**Task material**
════════════════════

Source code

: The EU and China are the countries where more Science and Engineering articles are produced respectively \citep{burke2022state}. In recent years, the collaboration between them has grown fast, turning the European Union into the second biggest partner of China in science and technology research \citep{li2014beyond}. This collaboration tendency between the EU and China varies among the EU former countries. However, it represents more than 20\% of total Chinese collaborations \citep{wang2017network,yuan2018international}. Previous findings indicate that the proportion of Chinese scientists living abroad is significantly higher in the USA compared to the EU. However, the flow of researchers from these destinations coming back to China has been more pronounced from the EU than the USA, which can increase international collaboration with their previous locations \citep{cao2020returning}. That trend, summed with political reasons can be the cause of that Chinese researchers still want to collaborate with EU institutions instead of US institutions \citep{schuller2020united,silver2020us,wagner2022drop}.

════════════════════

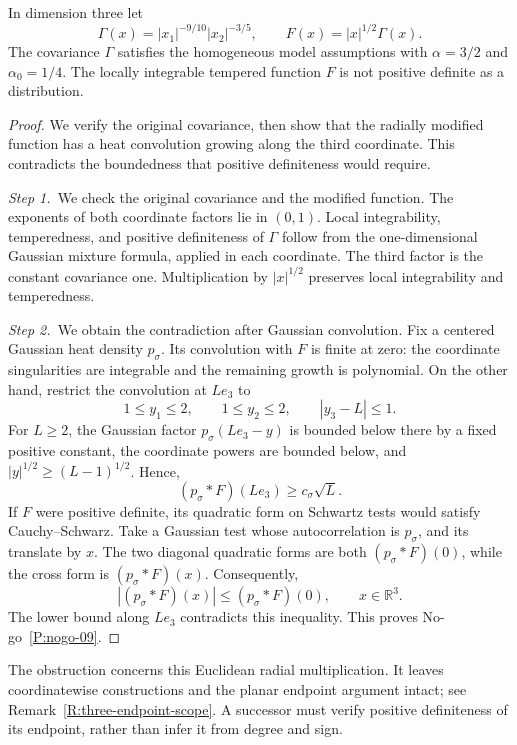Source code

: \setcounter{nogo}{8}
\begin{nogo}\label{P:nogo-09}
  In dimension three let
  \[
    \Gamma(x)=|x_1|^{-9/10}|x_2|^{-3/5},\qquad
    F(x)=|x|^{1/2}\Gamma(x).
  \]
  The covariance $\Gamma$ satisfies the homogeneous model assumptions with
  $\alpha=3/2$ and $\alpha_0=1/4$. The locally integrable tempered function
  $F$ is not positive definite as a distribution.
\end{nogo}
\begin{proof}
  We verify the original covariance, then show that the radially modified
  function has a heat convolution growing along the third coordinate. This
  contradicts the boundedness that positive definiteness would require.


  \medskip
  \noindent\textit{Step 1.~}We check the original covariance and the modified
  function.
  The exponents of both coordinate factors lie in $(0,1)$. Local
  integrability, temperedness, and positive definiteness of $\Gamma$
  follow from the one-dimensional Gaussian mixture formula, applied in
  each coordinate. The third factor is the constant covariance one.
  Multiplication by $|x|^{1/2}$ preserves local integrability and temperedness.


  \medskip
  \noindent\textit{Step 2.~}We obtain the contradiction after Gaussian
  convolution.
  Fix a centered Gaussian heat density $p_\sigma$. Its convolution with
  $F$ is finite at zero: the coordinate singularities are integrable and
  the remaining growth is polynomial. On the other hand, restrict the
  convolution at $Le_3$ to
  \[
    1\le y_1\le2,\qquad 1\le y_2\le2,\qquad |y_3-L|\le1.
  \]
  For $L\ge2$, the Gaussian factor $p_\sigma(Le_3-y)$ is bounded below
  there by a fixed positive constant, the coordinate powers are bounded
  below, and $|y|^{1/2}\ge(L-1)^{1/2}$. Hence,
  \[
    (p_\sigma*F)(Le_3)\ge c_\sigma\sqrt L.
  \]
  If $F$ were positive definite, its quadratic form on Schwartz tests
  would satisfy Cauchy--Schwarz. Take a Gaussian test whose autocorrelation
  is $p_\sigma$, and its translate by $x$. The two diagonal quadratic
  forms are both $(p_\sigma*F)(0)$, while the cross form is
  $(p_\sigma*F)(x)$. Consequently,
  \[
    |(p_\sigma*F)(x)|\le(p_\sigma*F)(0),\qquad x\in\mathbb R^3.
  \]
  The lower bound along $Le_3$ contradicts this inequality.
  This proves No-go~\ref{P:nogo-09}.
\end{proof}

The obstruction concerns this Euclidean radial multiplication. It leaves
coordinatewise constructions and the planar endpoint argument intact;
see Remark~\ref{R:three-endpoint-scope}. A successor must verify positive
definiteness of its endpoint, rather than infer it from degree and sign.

════════════════════

Copy each line of the records that contains the word "nogo".

**Problem solution**
: \setcounter{nogo}{8}
\begin{nogo}\label{P:nogo-09}
\end{nogo}
  This proves No-go~\ref{P:nogo-09}.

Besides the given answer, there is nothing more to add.